You use the term wishing also in “The Hologram”, the feminist post-capitalist healthcare system you initiated during the pandemic.

Wishing here is part of the process of peer-to-peer care. At the conclusion of a session, after we ask someone about all the complex aspects of their life, we make a wish for them. What I learned from doing this work is that a wish has power because it is the opposite of hope. A wish is a curse or a blessing for something formerly impossible, coming from a person or people who are willing to make a demand of the universe for something better than is on offer. When I say that I wish that the billionaires went to space, I mean it. When I wished that your greedy Berlin landlord had his property expropriated and redistributed, it once seemed impossible.

What else do you wish for?

There is a simple foundation of my artwork and activism: I wish that I could – and that we, collectively, could – build a bridge to connect two sides of a gap. The gap is between, on the one hand, what we believe in and value and, on the other, what we actually do with our time. We’re all stuck in this gap. We can’t get out of it individually, we have to find a way out together.
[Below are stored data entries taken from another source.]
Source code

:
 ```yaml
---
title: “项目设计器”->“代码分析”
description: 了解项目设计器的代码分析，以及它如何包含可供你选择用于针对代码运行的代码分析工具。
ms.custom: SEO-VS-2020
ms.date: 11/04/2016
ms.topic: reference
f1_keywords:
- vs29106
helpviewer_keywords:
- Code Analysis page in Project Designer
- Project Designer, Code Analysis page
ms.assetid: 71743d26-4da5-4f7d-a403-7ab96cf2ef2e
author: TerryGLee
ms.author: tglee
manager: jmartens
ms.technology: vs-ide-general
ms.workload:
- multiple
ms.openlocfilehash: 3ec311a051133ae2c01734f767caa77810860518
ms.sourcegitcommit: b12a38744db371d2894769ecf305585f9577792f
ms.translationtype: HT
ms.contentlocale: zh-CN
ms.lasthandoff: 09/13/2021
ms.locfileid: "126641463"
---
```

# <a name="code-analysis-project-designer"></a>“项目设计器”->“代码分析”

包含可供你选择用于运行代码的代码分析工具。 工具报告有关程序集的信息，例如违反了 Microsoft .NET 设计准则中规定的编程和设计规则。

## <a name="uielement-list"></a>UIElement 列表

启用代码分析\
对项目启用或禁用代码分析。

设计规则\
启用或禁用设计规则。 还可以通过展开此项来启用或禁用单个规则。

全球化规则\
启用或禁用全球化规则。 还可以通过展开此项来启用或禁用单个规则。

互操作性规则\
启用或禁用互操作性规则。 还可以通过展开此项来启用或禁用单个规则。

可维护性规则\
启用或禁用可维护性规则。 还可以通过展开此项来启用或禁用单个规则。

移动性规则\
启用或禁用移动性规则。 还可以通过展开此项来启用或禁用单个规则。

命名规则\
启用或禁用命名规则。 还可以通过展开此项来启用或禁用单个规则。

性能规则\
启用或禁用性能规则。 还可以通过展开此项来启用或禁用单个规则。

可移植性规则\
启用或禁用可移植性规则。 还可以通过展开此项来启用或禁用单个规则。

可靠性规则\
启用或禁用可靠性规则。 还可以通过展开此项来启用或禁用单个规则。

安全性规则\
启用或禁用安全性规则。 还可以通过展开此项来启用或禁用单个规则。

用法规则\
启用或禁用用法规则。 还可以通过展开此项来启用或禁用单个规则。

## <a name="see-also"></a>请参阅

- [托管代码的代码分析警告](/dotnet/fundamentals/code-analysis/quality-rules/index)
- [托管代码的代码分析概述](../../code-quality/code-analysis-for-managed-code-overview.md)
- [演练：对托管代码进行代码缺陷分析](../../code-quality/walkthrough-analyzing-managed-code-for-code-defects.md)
What does that mean concretely?

I do not believe in property ownership, or that land should ever be treated as personal property. And yet, I am told I own a house and the land under it. Our whole lives are lived on top of a pile of compromises that we cannot feel proud of but also cannot avoid. I don’t think anyone can change this alone. So I wish to be a part of a network or group of people who shift out of the habits we have been coerced into. I wish to feel like a useful part of a healthy society that doesn’t neglect anyone. By wishing this for myself, I also wish this for you. I wish to feel connected to many other people and ways of doing this.
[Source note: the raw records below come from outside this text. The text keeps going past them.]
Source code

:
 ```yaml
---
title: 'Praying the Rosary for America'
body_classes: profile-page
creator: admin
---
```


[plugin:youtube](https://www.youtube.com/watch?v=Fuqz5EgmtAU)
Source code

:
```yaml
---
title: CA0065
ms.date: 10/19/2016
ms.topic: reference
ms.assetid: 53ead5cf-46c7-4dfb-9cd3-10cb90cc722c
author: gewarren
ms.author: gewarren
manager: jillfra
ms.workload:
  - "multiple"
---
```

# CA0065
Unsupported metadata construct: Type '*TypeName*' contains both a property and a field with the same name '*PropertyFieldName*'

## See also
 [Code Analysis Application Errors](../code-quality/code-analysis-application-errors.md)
Was this search for community and compassion the beginning of “The Hologram”?

I wish to see the use of “The Hologram” grow as a tool to support people who want to stop living in a pile of compromises, compromises that are making the world suck for most people. I think that "The Hologram” has the capacity to hold people accountable to themselves and their friends so they can begin to build a bridge between what they believe in and how they live their lives. It’s not just about creating a framework to hold us to acting ethically. It’s also about building the material relationships so that we can exit and refuse having to be complicit.
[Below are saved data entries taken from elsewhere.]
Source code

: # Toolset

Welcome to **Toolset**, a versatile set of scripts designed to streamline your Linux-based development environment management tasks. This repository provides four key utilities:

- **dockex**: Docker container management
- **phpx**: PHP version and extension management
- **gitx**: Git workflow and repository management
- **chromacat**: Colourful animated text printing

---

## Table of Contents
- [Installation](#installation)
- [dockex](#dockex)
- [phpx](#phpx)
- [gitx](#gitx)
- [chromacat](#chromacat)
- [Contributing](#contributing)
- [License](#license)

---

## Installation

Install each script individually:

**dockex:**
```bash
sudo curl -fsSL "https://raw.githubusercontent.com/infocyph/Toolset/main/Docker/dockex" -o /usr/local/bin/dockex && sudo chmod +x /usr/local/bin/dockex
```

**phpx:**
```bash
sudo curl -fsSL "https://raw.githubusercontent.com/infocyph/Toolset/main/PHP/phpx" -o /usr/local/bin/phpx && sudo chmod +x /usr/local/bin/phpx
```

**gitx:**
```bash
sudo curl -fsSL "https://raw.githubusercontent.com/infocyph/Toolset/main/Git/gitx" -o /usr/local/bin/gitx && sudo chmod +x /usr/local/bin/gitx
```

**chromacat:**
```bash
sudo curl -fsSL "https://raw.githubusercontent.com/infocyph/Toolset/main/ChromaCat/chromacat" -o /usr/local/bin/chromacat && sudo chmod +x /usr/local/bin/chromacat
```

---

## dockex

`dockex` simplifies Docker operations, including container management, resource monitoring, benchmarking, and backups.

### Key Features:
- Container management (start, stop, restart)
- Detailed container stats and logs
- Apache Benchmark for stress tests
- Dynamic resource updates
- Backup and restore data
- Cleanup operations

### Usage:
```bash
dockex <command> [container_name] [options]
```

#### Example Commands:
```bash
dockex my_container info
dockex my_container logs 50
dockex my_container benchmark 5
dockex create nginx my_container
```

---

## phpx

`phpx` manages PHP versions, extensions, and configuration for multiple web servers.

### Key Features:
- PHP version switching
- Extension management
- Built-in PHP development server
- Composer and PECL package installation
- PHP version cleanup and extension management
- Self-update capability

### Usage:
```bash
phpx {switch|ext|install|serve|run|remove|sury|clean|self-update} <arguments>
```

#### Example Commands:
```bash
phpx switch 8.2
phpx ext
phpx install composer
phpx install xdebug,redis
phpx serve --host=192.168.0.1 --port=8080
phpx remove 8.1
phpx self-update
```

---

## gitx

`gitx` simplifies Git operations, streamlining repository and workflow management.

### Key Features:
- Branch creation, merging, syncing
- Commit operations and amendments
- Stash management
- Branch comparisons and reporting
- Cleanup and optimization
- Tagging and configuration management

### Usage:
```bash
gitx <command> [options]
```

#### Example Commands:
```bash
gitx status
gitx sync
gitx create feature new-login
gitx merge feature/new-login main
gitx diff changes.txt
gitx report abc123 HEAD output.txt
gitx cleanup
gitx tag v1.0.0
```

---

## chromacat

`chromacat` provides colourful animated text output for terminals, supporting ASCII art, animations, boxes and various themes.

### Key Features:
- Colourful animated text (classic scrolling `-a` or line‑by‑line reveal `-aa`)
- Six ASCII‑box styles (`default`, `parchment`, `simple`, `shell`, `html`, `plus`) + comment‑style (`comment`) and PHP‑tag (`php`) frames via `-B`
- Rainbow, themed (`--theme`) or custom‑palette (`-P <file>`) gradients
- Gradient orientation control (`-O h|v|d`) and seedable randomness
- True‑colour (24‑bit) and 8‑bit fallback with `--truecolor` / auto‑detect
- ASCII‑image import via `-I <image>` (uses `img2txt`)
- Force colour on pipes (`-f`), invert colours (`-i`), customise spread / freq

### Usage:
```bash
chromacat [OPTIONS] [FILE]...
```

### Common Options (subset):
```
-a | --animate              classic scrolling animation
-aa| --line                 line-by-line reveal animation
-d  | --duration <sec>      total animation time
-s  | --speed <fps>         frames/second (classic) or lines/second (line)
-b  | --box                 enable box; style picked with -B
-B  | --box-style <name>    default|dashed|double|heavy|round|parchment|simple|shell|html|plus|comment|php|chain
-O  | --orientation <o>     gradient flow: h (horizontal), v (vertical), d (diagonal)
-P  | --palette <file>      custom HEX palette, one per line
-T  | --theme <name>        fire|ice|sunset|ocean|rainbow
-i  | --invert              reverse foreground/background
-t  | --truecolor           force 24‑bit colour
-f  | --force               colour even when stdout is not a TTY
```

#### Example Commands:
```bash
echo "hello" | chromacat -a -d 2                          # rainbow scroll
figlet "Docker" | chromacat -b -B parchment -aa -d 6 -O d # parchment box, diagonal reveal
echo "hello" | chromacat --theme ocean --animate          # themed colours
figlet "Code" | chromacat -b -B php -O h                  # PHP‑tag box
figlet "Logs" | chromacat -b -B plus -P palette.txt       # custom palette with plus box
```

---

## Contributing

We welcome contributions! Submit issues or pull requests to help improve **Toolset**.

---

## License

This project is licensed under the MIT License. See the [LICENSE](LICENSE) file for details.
CASSIE THORNTON is an artist and activist who refers to herself as a feminist economist. Her work aims to redefine healthcare in the context of capitalism. Thornton developed “The Hologram”, a collective peer-to-peer health practice in which three people (a triangle) are invited to listen and ask questions of a fourth person (the hologram). One triangle member asks questions about social health, another about physical health, and the last one about mental/emotional health. “The Hologram” includes a structured protocol for distributing care virally, to ensure that everyone who gives care is cared for.